来年はアゼルバイジャン、イギリス、イタリア、日本の契約が終了する予定だが、シルバーストン、モンツァ、鈴鹿のレースを継続する考えに疑問を持つ者など誰もいない。各チームは、この3つの記念碑的レースはカレンダーのなかで触れるべきものではないとみなしている。しかしバクーのストリートレースは、チームの間でかなり人気が落ちている。

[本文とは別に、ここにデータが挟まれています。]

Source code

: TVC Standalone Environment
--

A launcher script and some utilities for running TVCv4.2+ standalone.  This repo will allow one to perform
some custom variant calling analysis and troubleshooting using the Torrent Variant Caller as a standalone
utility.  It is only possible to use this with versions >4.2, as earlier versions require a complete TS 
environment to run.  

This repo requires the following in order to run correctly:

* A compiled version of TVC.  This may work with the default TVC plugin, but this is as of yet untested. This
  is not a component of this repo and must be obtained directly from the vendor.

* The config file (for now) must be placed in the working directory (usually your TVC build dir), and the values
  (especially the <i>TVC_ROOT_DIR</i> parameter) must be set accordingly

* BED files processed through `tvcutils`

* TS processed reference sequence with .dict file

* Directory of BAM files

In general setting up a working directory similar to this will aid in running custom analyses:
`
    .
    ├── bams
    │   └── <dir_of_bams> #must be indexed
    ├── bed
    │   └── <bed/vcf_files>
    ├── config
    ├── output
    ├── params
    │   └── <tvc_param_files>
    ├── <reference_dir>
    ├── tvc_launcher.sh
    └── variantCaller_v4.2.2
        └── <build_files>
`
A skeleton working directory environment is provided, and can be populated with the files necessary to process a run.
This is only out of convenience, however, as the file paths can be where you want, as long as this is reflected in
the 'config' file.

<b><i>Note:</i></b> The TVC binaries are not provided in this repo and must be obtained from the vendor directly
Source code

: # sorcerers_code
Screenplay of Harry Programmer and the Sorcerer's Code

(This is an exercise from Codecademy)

航空交通量の少ない国で1回のレースを行うためのロジスティクス上の課題が大きいためだ。しかし主な不満となっているのは、誰もこのレースに観客を引き込むことができないことだ。昨年はF1自体が最小限度のスタッフしか現地に向かわせておらず、今年にいたってはレースに送り込むスタッフをほんの数人にとどめることを検討している。
パドッククラブのチケット販売が、グランプリまであと3カ月半の現在、限りなくゼロに近いのだ。それに加えて、アゼルバイジャンはウクライナの紛争中の領土に近く、アゼルバイジャンとアルメニアの間ではナゴルノ・カラバフ紛争が続いている。すでに1000人以上の犠牲者を出しており、同地区では全体的に不安定性があることから、大企業が地元の体制に関与することを望んでいない。
つまりVIPをレースに連れてくることはないということだ。そうしたことから各チームは、アゼルバイジャンとの契約が1年前倒しで終了することになれば喜ぶだろう。開催権料が6000万ドル(約78億円)と高額だとしても、それなら彼らはF1の影響エリアの拡大を続けるために、中南米かアフリカで1レースを追加することを望むだろう。